`
Читать книги » Книги » Проза » Классическая проза » Борис Ямпольский - Арбат, режимная улица

Борис Ямпольский - Арбат, режимная улица

1 ... 13 14 15 16 17 ... 83 ВПЕРЕД
Перейти на страницу:

Если бы я был виноват, если бы было за что, во мне жило бы сопротивление, я бы старался исхитриться, удрать, исчезнуть, я бы боролся, я бы укрепился на своей мысли, на своей вере, а теперь я был как муха в паутине.

На что я мог надеяться сейчас? Я даже не видел своего палача, может быть, он жил где-то рядом на улице, ежедневно утром проходил мимо моего окна и курил папиросу. Может быть, я сидел рядом с ним в кино и смеялся или плакал вместе с ним, а он будет меня мучить и пытать, и сломает позвоночник, во имя чего, я не знаю, и он не знает, просто потому, что надо кому-то по плану сломать позвоночник, иначе все распустятся, разбалуются.

И никто никогда об этом не узнает. Вот что было страшно, безнадежно.

Я один в этой комнате, один на один с этими серыми, масляными стенами, с этой голой на длинном шнуре электрической лампочкой, и еще молчащий черный телефон. Он молчит, как заколдованный, он уже знает, что со мной стряслось, наши телефоны знают все заранее, а может быть, его уже выключили, друзья, если узнают, что случилось, скорее сунут палец в огонь, чем начнут набирать мой номер.

И внезапно телефон ожил, зазвонил. Он звонил необычно резко и настойчиво, истерично и вдруг замолк. А я глядел на него, и у меня кружилась голова.

Как хорошо еще было жить вчера, позавчера, к как не ценил, никогда не ценил жизнь, все был недоволен и угрюмо бродил по улицам, и считал себя самым несчастным, смотрел на лица гуляющих под ручку, на ожидающих такси, на смеющихся. Все были счастливы, все куда-то спешили, у всех была цель.

Что один ты такой неприкаянный, несуразный, разнесчастный, родившийся с этим вечным беспокойством, вечной необходимостью что-то немедленно делать, истратить, испепелить свои силы, вечным ожиданием чего-то другого, лучшего.

Редкие, считанные дни жизни был ты спокоен.

Почему всегда думаешь – вот проживу сегодняшний день, пройдут неприятности, боль, забота, и завтра будет лучше. Неужели только обманываешь себя?

В сущности, до сих пор все несчастья, болезни были кажущиеся, надуманные, призрачные, какой-то оптический обман, волны страха, а вот теперь впервые беда настоящая.

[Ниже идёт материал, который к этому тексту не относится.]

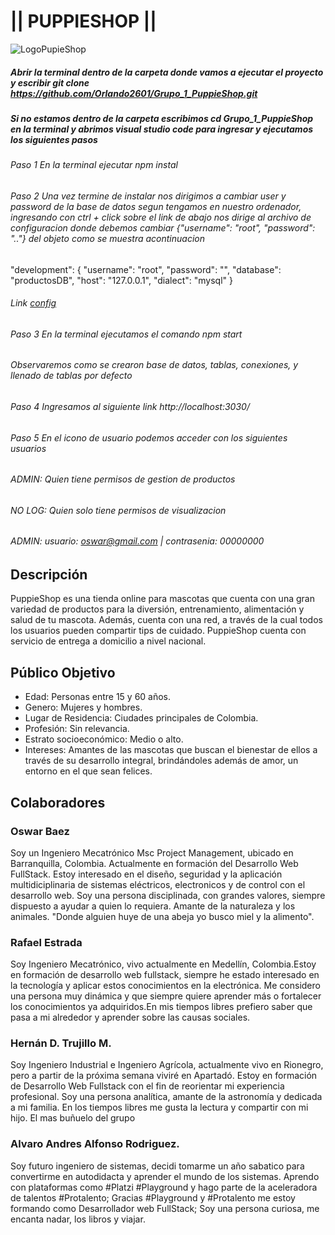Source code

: # || PUPPIESHOP ||

![LogoPupieShop](https://user-images.githubusercontent.com/91704080/143088703-6ddc1b18-a004-419d-a22e-e754f7e5e2d2.png)

##### Abrir la terminal dentro de la carpeta donde vamos a ejecutar el proyecto y escribir git clone https://github.com/Orlando2601/Grupo_1_PuppieShop.git

##### Si no estamos dentro de la carpeta escribimos cd Grupo_1_PuppieShop en la terminal y abrimos visual studio code para ingresar y ejecutamos los siguientes pasos

###### Paso 1 En la terminal ejecutar npm instal
###### Paso 2 Una vez termine de instalar nos dirigimos a cambiar user y password de la base de datos segun tengamos en nuestro ordenador, ingresando con ctrl + click sobre el link de abajo nos dirige al archivo de configuracion donde debemos cambiar {"username": "root", "password": ".."} del objeto como se muestra acontinuacion
 "development": {
    "username": "root",
    "password": "",
    "database": "productosDB",
    "host": "127.0.0.1",
    "dialect": "mysql"
  }
  ###### Link [config](./src/database/config/config.js)

  ###### Paso 3 En la terminal ejecutamos el comando npm start 
  ###### Observaremos como se crearon base de datos, tablas, conexiones, y llenado de tablas por defecto
  ###### Paso 4 Ingresamos al siguiente link http://localhost:3030/
  ###### Paso 5 En el icono de usuario podemos acceder con los siguientes usuarios
  ###### ADMIN: Quien tiene permisos de gestion de productos
  ###### NO LOG: Quien solo tiene permisos de visualizacion 
  ###### ADMIN: usuario: oswar@gmail.com | contrasenia: 00000000
  



## Descripción
PuppieShop es una tienda online para mascotas que cuenta con una gran variedad de productos para la diversión, entrenamiento, alimentación y salud de tu mascota. Además, cuenta con una red, a través de la cual todos los usuarios pueden compartir tips de cuidado. PuppieShop cuenta con servicio de entrega a domicilio a nivel nacional.

## Público Objetivo
- Edad: Personas entre 15 y 60 años.
- Genero: Mujeres y hombres.
- Lugar de Residencia: Ciudades principales de Colombia.
- Profesión: Sin relevancia.
- Estrato socioeconómico: Medio o alto.
- Intereses: Amantes de las mascotas que buscan el bienestar de ellos a través de su desarrollo integral, brindándoles además de amor, un entorno en el que sean felices.

## Colaboradores

### Oswar Baez
Soy un Ingeniero Mecatrónico Msc Project Management,  ubicado en Barranquilla, Colombia. Actualmente en formación del Desarrollo Web FullStack. Estoy interesado en el diseño, seguridad y la aplicación multidiciplinaria de sistemas eléctricos, electronicos y de control con el desarrollo web.
Soy una persona disciplinada, con grandes valores, siempre dispuesto a ayudar a quien lo requiera.
Amante de la naturaleza y los animales. "Donde alguien huye de una abeja yo busco miel y la alimento".

### Rafael Estrada
Soy Ingeniero Mecatrónico, vivo actualmente en Medellín, Colombia.Estoy en formación de desarrollo web fullstack, siempre he estado interesado en la tecnología y aplicar estos conocimientos en la electrónica.
Me considero una persona muy dinámica y que siempre quiere aprender más o fortalecer los conocimientos ya adquiridos.En mis tiempos libres prefiero saber que pasa a mi alrededor y aprender sobre las causas sociales.

### Hernán D. Trujillo M.
Soy Ingeniero Industrial e Ingeniero Agrícola, actualmente vivo en Rionegro, pero a partir de la próxima semana viviré en Apartadó. Estoy en formación de Desarrollo Web Fullstack con el fin de reorientar mi experiencia profesional.
Soy una persona analítica, amante de la astronomía y dedicada a mi familia. En los tiempos libres me gusta la lectura y compartir con mi hijo.
El mas buñuelo del grupo

### Alvaro Andres Alfonso Rodriguez.

Soy futuro ingeniero de sistemas, decidi tomarme un año sabatico para convertirme en autodidacta y aprender el mundo de los sistemas. Aprendo con plataformas como #Platzi #Playground y hago parte de la aceleradora de talentos #Protalento; Gracias  #Playground y #Protalento me estoy formando como Desarrollador web FullStack; Soy una persona curiosa, me encanta nadar, los libros y viajar.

И, может быть, впервые я так ясно увидел, что жизнь проходит, ускользает, текущая беспрерывно, неостановимая, даже какая-то бессознательная. Вот эта минута, этот миг бытия – серое небо, мелькающий, сверкающий снежок, и на противоположном тротуаре две женщины в шляпках и резиновых ботах стоят и разговаривают – этот миг пройдет и никогда не повторится. И казалось, страх, как сырое тесто, облепивший меня, стал таять, рассеиваться и перед этим вечным, понятным был смешным, карликовым, нелепым. Но это только на миг.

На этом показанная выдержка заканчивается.